═══ SOURCE DATA ═══

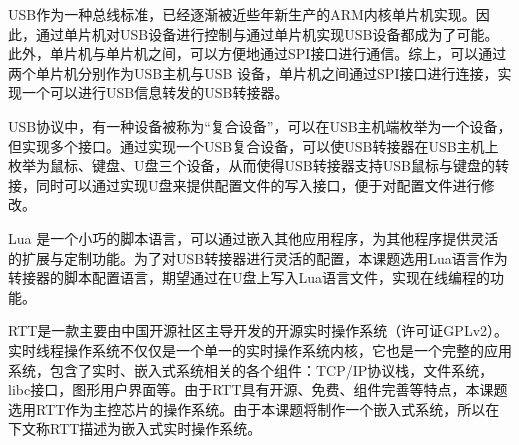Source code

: \gls{USB}作为一种总线标准，已经逐渐被近些年新生产的ARM内核单片机实现。因此，通过单片机对USB设备进行控制与通过单片机实现USB设备都成为了可能。此外，单片机与单片机之间，可以方便地通过\gls{SPI}接口进行通信。综上，可以通过两个单片机分别作为USB主机与USB 设备，单片机之间通过\gls{SPI}接口进行连接，实现一个可以进行USB信息转发的USB转接器。

USB协议中，有一种设备被称为“复合设备”，可以在USB主机端枚举为一个设备，但实现多个接口。通过实现一个USB复合设备，可以使USB转接器在USB主机上枚举为鼠标、键盘、U盘三个设备，从而使得USB转接器支持USB鼠标与键盘的转接，同时可以通过实现U盘来提供配置文件的写入接口，便于对配置文件进行修改。

Lua 是一个小巧的脚本语言，可以通过嵌入其他应用程序，为其他程序提供灵活的扩展与定制功能。为了对USB转接器进行灵活的配置，本课题选用Lua语言作为转接器的脚本配置语言，期望通过在U盘上写入Lua语言文件，实现在线编程的功能。

\gls{RTT}是一款主要由中国开源社区主导开发的开源实时操作系统（许可证GPLv2）。实时线程操作系统不仅仅是一个单一的实时操作系统内核，它也是一个完整的应用系统，包含了实时、嵌入式系统相关的各个组件：TCP/IP协议栈，文件系统，libc接口，图形用户界面等。由于\gls{RTT}具有开源、免费、组件完善等特点，本课题选用RTT作为主控芯片的操作系统。由于本课题将制作一个嵌入式系统，所以在下文称RTT描述为嵌入式实时操作系统。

═══

(DIRECTIONS)
Look above for the line with "USB协议中，有一种设备被称" and the line with "Lua 是一个小巧的脚本语言"; transcribe both and all lines in between, exactly, and nothing else.

(YOUR SOLUTION)
USB协议中，有一种设备被称为“复合设备”，可以在USB主机端枚举为一个设备，但实现多个接口。通过实现一个USB复合设备，可以使USB转接器在USB主机上枚举为鼠标、键盘、U盘三个设备，从而使得USB转接器支持USB鼠标与键盘的转接，同时可以通过实现U盘来提供配置文件的写入接口，便于对配置文件进行修改。

Lua 是一个小巧的脚本语言，可以通过嵌入其他应用程序，为其他程序提供灵活的扩展与定制功能。为了对USB转接器进行灵活的配置，本课题选用Lua语言作为转接器的脚本配置语言，期望通过在U盘上写入Lua语言文件，实现在线编程的功能。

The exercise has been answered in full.